I'm continuing my way through Jacob Neusner's Messiah in Context.
In my latest reading, on page 115, Neusner talks about a view within
the Jerusalem Talmud that a false Messiah is one who attempts to effect
restoration without God's help. Bar Kokhba especially is criticized for
arrogance. The idea, according to Neusner, is that Israel cannot save
herself, and so she must accept God's punishment of her and submit to
God. (Such a notion also appears in midrashim, and, if I recall
correctly from my latest reading, the Babylonian Talmud.) Neusner
believes that a passage that holds to such a concept is inconsistent
with the notion that Israel can manipulate God to bring restoration by
obeying God's commandments. Apparently, restoration is from God's act
of will, and Israel needs to sit back and wait for God to work. She obeys out of submission to God, not in order to manipulate God to restore her.
In
his chapter on "The Talmud of Babylonia and Other Extant Writings",
Neusner discusses rabbinic attempts to calculate the time of the
Messiah's arrival. Some opposed such calculations. Some thought that
the Messiah would come in the remote, far-off future. Another
view was that the world would last for six thousand years----two
thousand were "void", two thousand were "the period of the Torah", and
two thousand were for the Messiah----and, when the time for the Messiah
came and the Messiah had still not showed up, that was attributed to
Israel's sins.
On page 178, Neusner refers to other
traditions in the Babylonian Talmud about the time of the Messiah's
arrival. One view was that the Messiah would come in the seventh year.

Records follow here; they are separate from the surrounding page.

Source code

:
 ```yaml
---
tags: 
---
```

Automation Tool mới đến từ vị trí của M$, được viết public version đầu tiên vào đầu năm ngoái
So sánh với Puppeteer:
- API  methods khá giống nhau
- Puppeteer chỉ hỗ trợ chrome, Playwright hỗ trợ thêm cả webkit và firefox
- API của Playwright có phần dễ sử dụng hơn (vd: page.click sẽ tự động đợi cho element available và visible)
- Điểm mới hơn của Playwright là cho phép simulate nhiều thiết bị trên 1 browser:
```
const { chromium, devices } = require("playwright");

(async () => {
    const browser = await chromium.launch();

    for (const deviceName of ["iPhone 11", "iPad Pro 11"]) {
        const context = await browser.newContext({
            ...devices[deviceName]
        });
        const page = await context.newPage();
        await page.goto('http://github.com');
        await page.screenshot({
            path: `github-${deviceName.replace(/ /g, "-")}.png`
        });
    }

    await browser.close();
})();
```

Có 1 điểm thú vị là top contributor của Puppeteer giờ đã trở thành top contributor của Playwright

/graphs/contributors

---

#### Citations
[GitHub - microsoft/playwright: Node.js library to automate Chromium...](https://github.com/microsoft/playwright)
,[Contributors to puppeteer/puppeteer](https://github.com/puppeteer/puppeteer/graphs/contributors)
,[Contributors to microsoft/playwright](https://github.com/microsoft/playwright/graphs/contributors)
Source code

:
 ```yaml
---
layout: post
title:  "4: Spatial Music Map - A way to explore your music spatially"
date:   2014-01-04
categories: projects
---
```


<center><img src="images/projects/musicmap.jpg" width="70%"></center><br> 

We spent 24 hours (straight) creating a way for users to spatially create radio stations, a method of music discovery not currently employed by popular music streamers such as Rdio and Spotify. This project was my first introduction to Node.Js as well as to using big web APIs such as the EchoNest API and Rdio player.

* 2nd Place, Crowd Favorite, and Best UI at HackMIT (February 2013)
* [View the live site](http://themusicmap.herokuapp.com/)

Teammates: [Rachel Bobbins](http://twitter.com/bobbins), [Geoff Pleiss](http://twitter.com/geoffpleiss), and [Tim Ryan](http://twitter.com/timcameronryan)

Another view was that he'd come in Nisan, which corresponds with when
God delivered Israel from Egypt. A third view is that the Messiah will come on a weekday, not a Sabbath or festival.
And there's the idea that the Messiah's coming would be preceded by tribulations.
All this interested me on account of my own time in apocalyptic denominations, such as Armstrongism and Seventh-Day Adventism. The
speculation about the Messiah coming on the seventh year or Nisan or
whenever reminds me of what some ex-Armstrongites speculate about the
Second Coming of Christ, when they say that Christ will come on the
Feast of Trumpets of a Jubilee year. They believe this is so because
these times have themes that appear to overlap with the Second Coming of
Christ----themes of renewal or restoration. But there are all
sorts of times that have themes that overlap with the Second Coming of
Christ: Passover, the Sabbath, the Sabbatical Year, etc.